= ABOUT THIS TASK =
Among the entries below, how many lines hold "john"? Reply with the number only.

(Saved data entries)
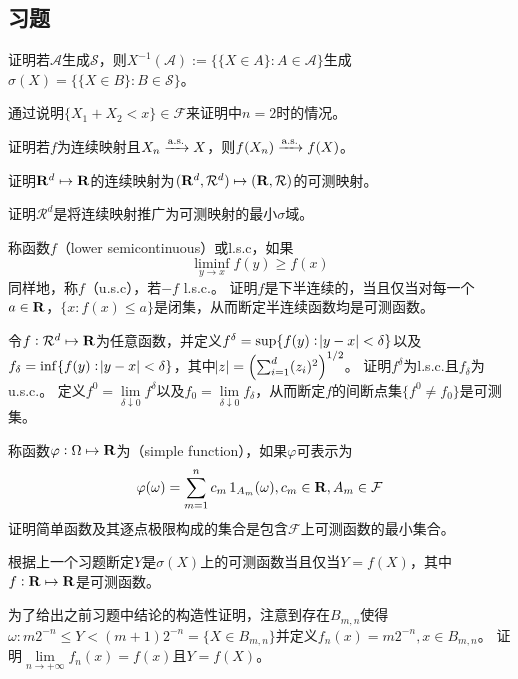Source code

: \documentclass[../main.tex]{subfiles}
\begin{document}
\subsection*{习题}
\begin{exercise}
	\item 证明若\(\mathcal{A}\)生成\(\mathcal{S}\)，则\(X^{-1}(\mathcal{A}):=\{\{X\in A\}:A\in\mathcal{A}\}\)生成\(\sigma(X)=\{\{X\in B\}:B\in\mathcal{S}\}\)。
	\item 通过说明\(\{X_1+X_2<x\}\in\mathcal{F}\)来证明中\(n=2\)时的情况。
	\item 证明若\(f\)为连续映射且\(X_n\xrightarrow{\text{a.s.}}X\)，则\(f(X_n)\xrightarrow{\text{a.s.}}f(X)\)。
	\item \begin{exercise}
		\item 证明\(\mathbf{R}^d\mapsto\mathbf{R}\)的连续映射为\((\mathbf{R}^d,\mathcal{R}^d)\mapsto(\mathbf{R},\mathcal{R})\)的可测映射。
		\item 证明\(\mathcal{R}^d\)是将连续映射推广为可测映射的最小\(\sigma\)域。
	\end{exercise}
	\item 称函数\(f\)（lower semicontinuous）或l.s.c，如果
	\[\liminf_{y\rightarrow x}f(y)\geq f(x)\]
	同样地，称\(f\)（u.s.c），若\(-f\) l.s.c.。
	证明\(f\)是下半连续的，当且仅当对每一个\(a\in\mathbf{R}\)，\(\{x:f(x)\leq a\}\)是闭集，从而断定半连续函数均是可测函数。
	\item 令\(f:\mathcal{R}^d\mapsto\mathbf{R}\)为任意函数，并定义\(f^\delta=\sup\{f(y):\envert{y-x}<\delta\}\)以及\(f_\delta=\inf\{f(y):\envert{y-x}<\delta\}\)，其中\(\envert{z}=\del{\sum_{i=1}^d(z_i)^2}^{1/2}\)。
	证明\(f^\delta\)为l.s.c.且\(f_\delta\)为u.s.c.。
	定义\(f^0=\lim\limits_{\delta\downarrow0}f^\delta\)以及\(f_0=\lim\limits_{\delta\downarrow0}f_\delta\)，从而断定\(f\)的间断点集\(\{f^0\neq f_0\}\)是可测集。
	\item 称函数\(\varphi: \Omega\mapsto\mathbf{R}\)为（simple function），如果\(\varphi\)可表示为
	\[\varphi(\omega)=\sum_{m=1}^nc_m\operatorname{1}_{A_m}(\omega), c_m\in\mathbf{R}, A_m\in\mathcal{F}\]
	证明简单函数及其逐点极限构成的集合是包含\(\mathcal{F}\)上可测函数的最小集合。
	\item 根据上一个习题断定\(Y\)是\(\sigma(X)\)上的可测函数当且仅当\(Y=f(X)\)，其中\(f:\mathbf{R}\mapsto\mathbf{R}\)是可测函数。
	\item 为了给出之前习题中结论的构造性证明，注意到存在\(B_{m,n}\)使得\(\omega:m2^{-n}\leq Y<(m+1)2^{-n}=\{X\in B_{m,n}\}\)并定义\(f_n(x)=m2^{-n}, x\in B_{m,n}\)。
	证明\(\lim\limits_{n\rightarrow+\infty}f_n(x)=f(x)\)且\(Y=f(X)\)。
\end{exercise}
\end{document}
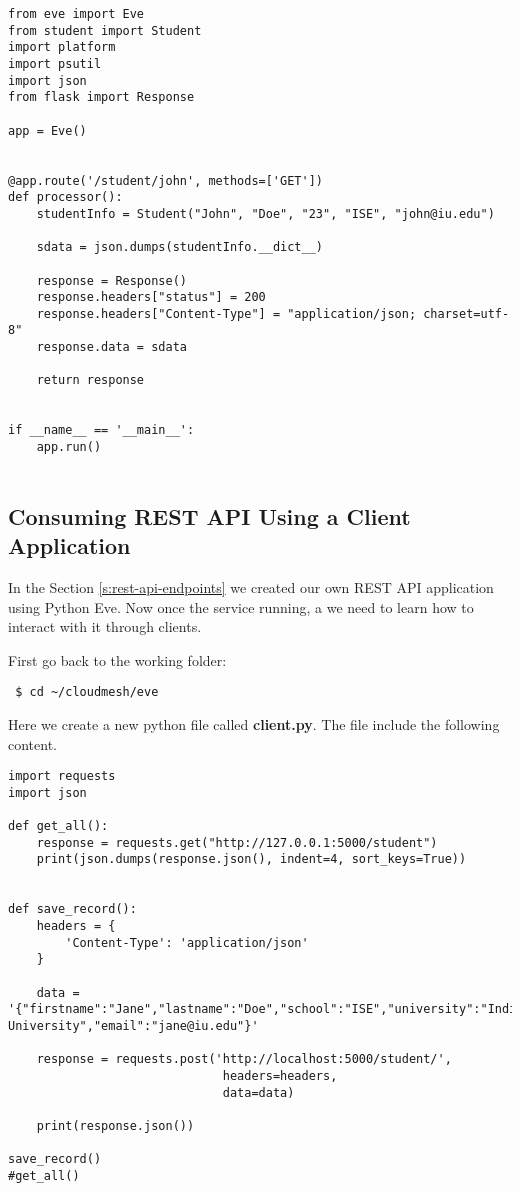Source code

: \begin{lstlisting}
from eve import Eve
from student import Student
import platform
import psutil
import json
from flask import Response

app = Eve()


@app.route('/student/john', methods=['GET'])
def processor():
    studentInfo = Student("John", "Doe", "23", "ISE", "john@iu.edu")

    sdata = json.dumps(studentInfo.__dict__)

    response = Response()
    response.headers["status"] = 200
    response.headers["Content-Type"] = "application/json; charset=utf-8"
    response.data = sdata

    return response


if __name__ == '__main__':
    app.run()


\end{lstlisting}


\subsection{Consuming REST API Using a Client Application}

In the Section \ref{s:rest-api-endpoints} we created our own REST API application
using Python Eve. Now once the service running, a we need to learn how to
interact with it through clients.

First go back to the working folder:

\begin{lstlisting}
 $ cd ~/cloudmesh/eve
\end{lstlisting}

Here we create a new python file called \textbf{client.py}. The file include the
following content.

\begin{lstlisting}
import requests
import json

def get_all():
    response = requests.get("http://127.0.0.1:5000/student")
    print(json.dumps(response.json(), indent=4, sort_keys=True))


def save_record():
    headers = {
        'Content-Type': 'application/json'
    }

    data = '{"firstname":"Jane","lastname":"Doe","school":"ISE","university":"Indiana University","email":"jane@iu.edu"}'

    response = requests.post('http://localhost:5000/student/',
                              headers=headers,
                              data=data)

    print(response.json())

save_record()
#get_all()
\end{lstlisting}

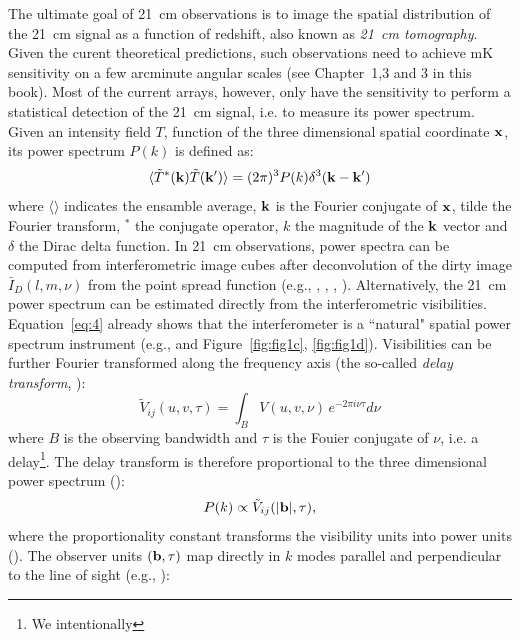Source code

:The ultimate goal of 21~cm observations is to image the spatial distribution of the 21~cm signal as a function of redshift, also known as {\it 21~cm tomography}. Given the curent theoretical predictions, such observations need to achieve mK sensitivity on a few arcminute angular scales (see Chapter~1,3 and 3 in this book). Most of the current arrays, however, only have the sensitivity to perform a statistical detection of the 21~cm signal, i.e. to measure its power spectrum. Given an intensity field $T$, function of the three dimensional spatial coordinate $\bf x$, its power spectrum $P(k)$ is defined as:
\begin{equation}
\langle {\tilde T}^* ({\bf k}) {\tilde T}({\bf k'}) \rangle = (2 \pi)^3 P(k) \delta^3({\bf k} - {\bf k}')
\label{sec_observables_eq1}
\end{equation}
where $\langle \rangle$ indicates the ensamble average, $\bf k$ is the Fourier conjugate of $\bf x$, tilde the Fourier transform, $^*$ the conjugate operator, $k$ the magnitude of the $\bf k$ vector and $\delta$ the Dirac delta function. In 21~cm observations, power spectra can be computed from interferometric image cubes after deconvolution of the dirty image ${\bar I}_D (l,m,\nu)$ from the point spread function (e.g., \cite{pen09}, \cite{harker10}, \cite{beardsley16}, \cite{patil17}). Alternatively, the 21~cm power spectrum can be estimated directly from the interferometric visibilities. Equation~\ref{eq:4} already shows that the interferometer is a ``natural" spatial power spectrum instrument (e.g., \cite{white99} and Figure~\ref{fig:fig1c}, \ref{fig:fig1d}). Visibilities can be further Fourier transformed along the frequency axis (the so-called {\it delay transform}, \cite{parsons12a}): 
\begin{equation}
{\tilde V}_{ij} (u,v, \tau) = \int_B V (u,v, \nu) \, e^{-2 \pi i \nu \tau} d \nu
\label{sec_observables_eq2}
\end{equation}
where $B$ is the observing bandwidth and $\tau$ is the Fouier conjugate of $\nu$, i.e. a delay\footnote{We intentionally }. The delay transform is therefore proportional to the three dimensional power spectrum (\cite{parsons12b}):
\begin{equation}
P(k) \propto {\tilde V}_{ij} (|{\bf b}|, \tau),
\label{sec_observables_eq3}
\end{equation}
where the proportionality constant transforms the visibility units into power units (\cite{parsons12b}). The observer units $({\bf b},\tau)$ map directly in $k$ modes parallel and perpendicular to the line of sight (e.g., \cite{morales04}):

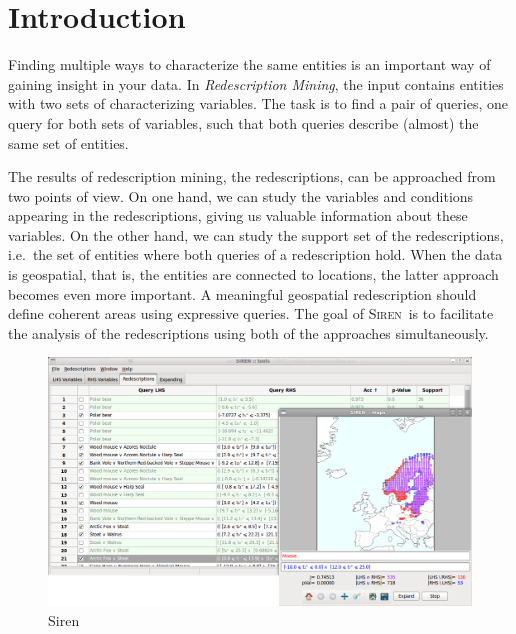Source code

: \documentclass{sig-alternate}
\newcommand{\note}[1]{{\color{red}#1}}
\newcommand{\Siren}{\textsc{Siren}}
\begin{document}

\section{Introduction}
Finding multiple ways to characterize the same entities is an
important way of gaining insight in your data.  
In \emph{Redescription
Mining}, the input contains entities with two sets of characterizing
variables. The task is to find a pair of queries, one query for both
sets of variables, such that both queries describe (almost) the same
set of entities.

The results of redescription mining, the redescriptions, can be
approached from two points of view. On one hand, we can study the
variables and conditions appearing in the redescriptions, giving us
valuable information about these variables. On the other hand, we can
study the support set of the redescriptions, i.e.\ the set of
entities where both queries of a redescription hold. When the data
is geospatial, that is, the entities are connected to locations, the
latter approach becomes even more important. A meaningful geospatial
redescription should define coherent areas using expressive
queries. The goal of \Siren\ is to facilitate the analysis of the
redescriptions using both of the approaches simultaneously.


\begin{figure}[t]
  \centering
\includegraphics[width=\textwidth]{screenshots/both_panels_02.png}
  \caption{Siren}
  \label{fig:both_panels}
\end{figure}
\end{document}
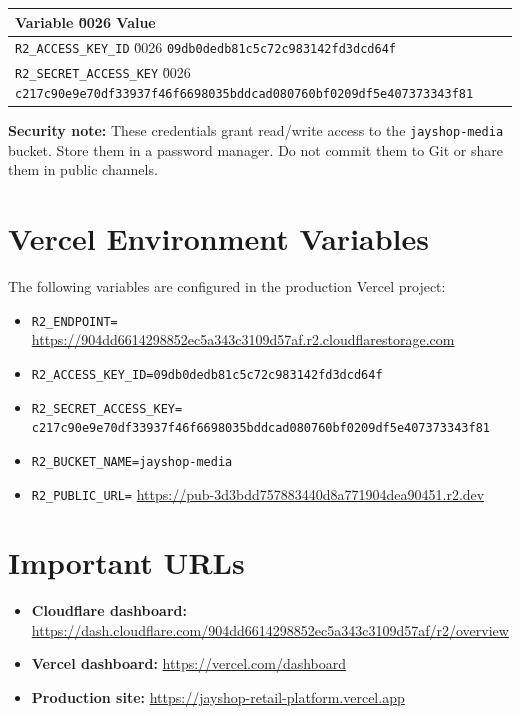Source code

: \documentclass[10pt]{article}
\begin{document}
\begin{longtable}{p{3.8cm} p{10.5cm}}
\toprule
\textbf{Variable} \u0026 \textbf{Value} \\
\midrule
\endhead
\texttt{R2\_ACCESS\_KEY\_ID} \u0026 \texttt{09db0dedb81c5c72c983142fd3dcd64f} \\
\texttt{R2\_SECRET\_ACCESS\_KEY} \u0026 \texttt{c217c90e9e70df33937f46f6698035bddcad080760bf0209df5e407373343f81} \\
\bottomrule
\end{longtable}

\noindent\textbf{Security note:} These credentials grant read/write access to the \texttt{jayshop-media} bucket. Store them in a password manager. Do not commit them to Git or share them in public channels.

\section*{Vercel Environment Variables}

The following variables are configured in the production Vercel project:

\begin{itemize}[leftmargin=*]
  \item \texttt{R2\_ENDPOINT=}
  \newline \url{https://904dd6614298852ec5a343c3109d57af.r2.cloudflarestorage.com}
  \item \texttt{R2\_ACCESS\_KEY\_ID=09db0dedb81c5c72c983142fd3dcd64f}
  \item \texttt{R2\_SECRET\_ACCESS\_KEY=}
  \newline \texttt{c217c90e9e70df33937f46f6698035bddcad080760bf0209df5e407373343f81}
  \item \texttt{R2\_BUCKET\_NAME=jayshop-media}
  \item \texttt{R2\_PUBLIC\_URL=}
  \newline \url{https://pub-3d3bdd757883440d8a771904dea90451.r2.dev}
\end{itemize}

\section*{Important URLs}

\begin{itemize}[leftmargin=*]
  \item \textbf{Cloudflare dashboard:} \url{https://dash.cloudflare.com/904dd6614298852ec5a343c3109d57af/r2/overview}
  \item \textbf{Vercel dashboard:} \url{https://vercel.com/dashboard}
  \item \textbf{Production site:} \url{https://jayshop-retail-platform.vercel.app}
\end{itemize}
\end{document}
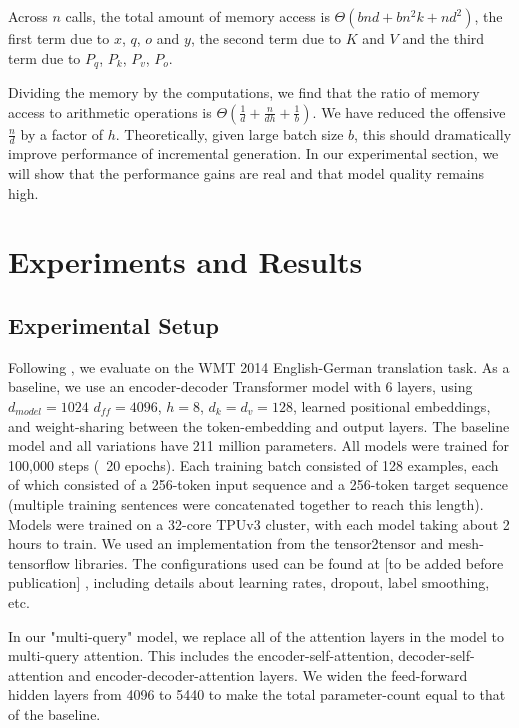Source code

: Across $n$ calls, the total amount of memory access is $\Theta(bnd + bn^2k + nd^2)$, the first term due to $x$, $q$, $o$ and $y$, the second term due to $K$ and $V$ and the third term due to $P_q$, $P_k$, $P_v$, $P_o$.

Dividing the memory by the computations, we find that the ratio of memory access to arithmetic operations is $\Theta(\frac{1}{d} + \frac{n}{dh} + \frac{1}{b})$.  We have reduced the offensive $\frac{n}{d}$ by a factor of $h$.  Theoretically, given large batch size $b$, this should dramatically improve performance of incremental generation.  In our experimental section, we will show that the performance gains are real and that model quality remains high.

\section{Experiments and Results}

\subsection{Experimental Setup}

Following \citep{Vas17}, we evaluate on the WMT 2014 English-German translation task.  As a baseline, we use an encoder-decoder Transformer model with 6 layers, using $d_{model}=1024$ $d_{ff}=4096$, $h=8$, $d_k=d_v=128$, learned positional embeddings, and weight-sharing between the token-embedding and output layers.  The baseline model and all variations have 211 million parameters.  All models were trained for 100,000 steps (~20 epochs).  Each training batch consisted of 128 examples, each of which consisted of a 256-token input sequence and a 256-token target sequence (multiple training sentences were concatenated together to reach this length).   Models were trained on a 32-core TPUv3 cluster, with each model taking about 2 hours to train.  We used an implementation from the tensor2tensor and mesh-tensorflow libraries.  The configurations used can be found at [to be added before publication]  , including details about learning rates, dropout, label smoothing, etc.

In our "multi-query" model, we replace all of the attention layers in the model to multi-query attention.  This includes the encoder-self-attention, decoder-self-attention and encoder-decoder-attention layers.  We widen the feed-forward hidden layers from 4096 to 5440 to make the total parameter-count equal to that of the baseline.

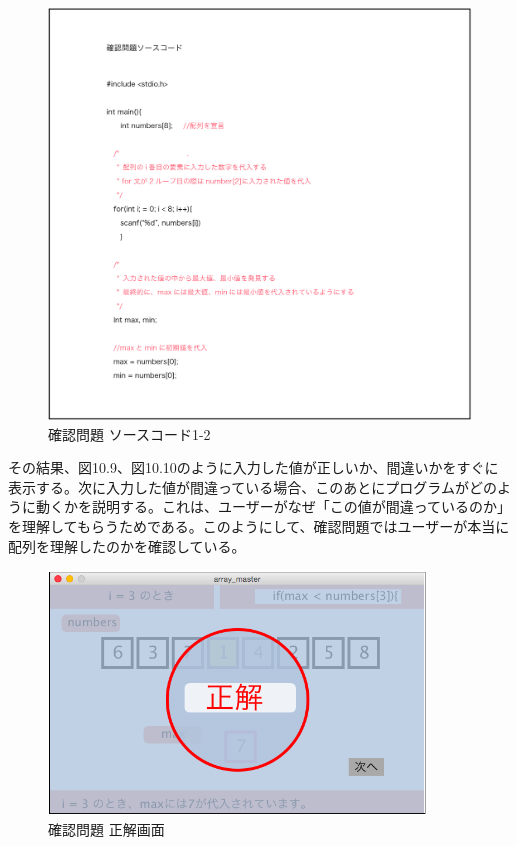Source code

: \documentclass[openany,11pt,papersize]{jsbook}
\begin{document}
\begin{figure}[H]
\begin{center}
\includegraphics[width=14cm, bb=0 0 2545 2474]{img/10thParagraph/kakuninmondai_04.png}
\end{center}
\caption{確認問題 ソースコード1-2}
\end{figure}

その結果、図10.9、図10.10のように入力した値が正しいか、間違いかをすぐに表示する。次に入力した値が間違っている場合、このあとにプログラムがどのように動くかを説明する。これは、ユーザーがなぜ「この値が間違っているのか」を理解してもらうためである。このようにして、確認問題ではユーザーが本当に配列を理解したのかを確認している。


\begin{figure}[H]
\begin{center}
\includegraphics[width=10cm, bb=0 0 645 418]{img/10thParagraph/kakuninmondai_05.png}
\end{center}
\caption{確認問題 正解画面}
\end{figure}
\end{document}
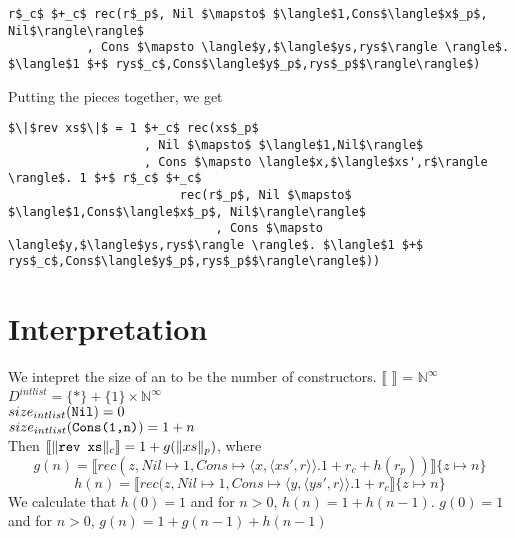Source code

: %
\begin{lstlisting}
r$_c$ $+_c$ rec(r$_p$, Nil $\mapsto$ $\langle$1,Cons$\langle$x$_p$, Nil$\rangle\rangle$
           , Cons $\mapsto \langle$y,$\langle$ys,rys$\rangle \rangle$. $\langle$1 $+$ rys$_c$,Cons$\langle$y$_p$,rys$_p$$\rangle\rangle$)
\end{lstlisting}
%
Putting the pieces together, we get
%
\begin{lstlisting}[frame=single]
$\|$rev xs$\|$ = 1 $+_c$ rec(xs$_p$
                   , Nil $\mapsto$ $\langle$1,Nil$\rangle$
                   , Cons $\mapsto \langle$x,$\langle$xs',r$\rangle \rangle$. 1 $+$ r$_c$ $+_c$
                        rec(r$_p$, Nil $\mapsto$ $\langle$1,Cons$\langle$x$_p$, Nil$\rangle\rangle$
                             , Cons $\mapsto \langle$y,$\langle$ys,rys$\rangle \rangle$. $\langle$1 $+$ rys$_c$,Cons$\langle$y$_p$,rys$_p$$\rangle\rangle$))
\end{lstlisting}
%
%
%
\section{Interpretation}
%
We intepret the size of an  to be the number of constructors.
%
$\llbracket$  $\rrbracket$ = $\mathbb{N}^\infty$\\
$D^{intlist} = \{\ast\} + \{1\} \times \mathbb{N}^\infty$\\
$size_{intlist}(\texttt{Nil}) = 0$\\
$size_{intlist}(\texttt{Cons(1,n)}) = 1 + n$\\
%
Then $\llbracket \| \texttt{rev xs} \|_c \rrbracket = 1 + g(\|xs\|_p)$, where
\[g(n) = \llbracket rec(z, Nil \mapsto 1, Cons \mapsto \langle x, \langle xs',r\rangle \rangle.1 + r_c + h(r_p))\rrbracket \{z \mapsto n\}\]
\[h(n) = \llbracket rec(z, Nil \mapsto 1, Cons \mapsto \langle y, \langle ys',r\rangle \rangle.1 + r_c \rrbracket \{z \mapsto n\}\]
%
We calculate that $h(0)=1$ and for $n > 0$, $h(n) = 1 + h(n-1)$.
$g(0) = 1$ and for $n > 0$, $g(n) = 1 + g(n-1) + h(n-1)$
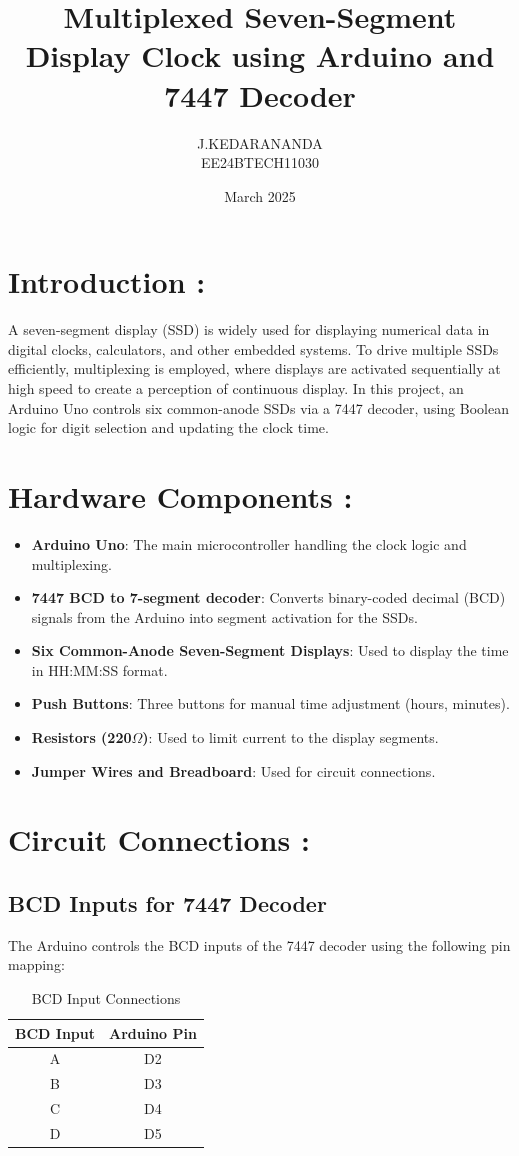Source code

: \documentclass[12pt]{article}
\title{\textbf{Multiplexed Seven-Segment Display Clock using Arduino and 7447 Decoder}}
\author{J.KEDARANANDA\\EE24BTECH11030}
\date{March 2025}
\begin{document}
	
	\maketitle
	\tableofcontents
	\newpage
	
	
	\section{Introduction : }
	A seven-segment display (SSD) is widely used for displaying numerical data in digital clocks, calculators, and other embedded systems. To drive multiple SSDs efficiently, multiplexing is employed, where displays are activated sequentially at high speed to create a perception of continuous display. In this project, an Arduino Uno controls six common-anode SSDs via a 7447 decoder, using Boolean logic for digit selection and updating the clock time.
	
	\section{Hardware Components : }
	\begin{itemize}
		\item \textbf{Arduino Uno}: The main microcontroller handling the clock logic and multiplexing.
		\item \textbf{7447 BCD to 7-segment decoder}: Converts binary-coded decimal (BCD) signals from the Arduino into segment activation for the SSDs.
		\item \textbf{Six Common-Anode Seven-Segment Displays}: Used to display the time in HH:MM:SS format.
		\item \textbf{Push Buttons}: Three buttons for manual time adjustment (hours, minutes).
		\item \textbf{Resistors (220$\Omega$)}: Used to limit current to the display segments.
		\item \textbf{Jumper Wires and Breadboard}: Used for circuit connections.
	\end{itemize}
	
	\section{Circuit Connections : }
	\subsection{BCD Inputs for 7447 Decoder}
	The Arduino controls the BCD inputs of the 7447 decoder using the following pin mapping:
	\begin{table}[h]
		\centering
		\begin{tabular}{|c|c|}
			\hline
			\textbf{BCD Input} & \textbf{Arduino Pin} \\
			\hline
			A & D2 \\
			B & D3 \\
			C & D4 \\
			D & D5 \\
			\hline
		\end{tabular}
		\caption{BCD Input Connections}
	\end{table}
	\newpage
\end{document}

= RESULT OF THIS TASK =
2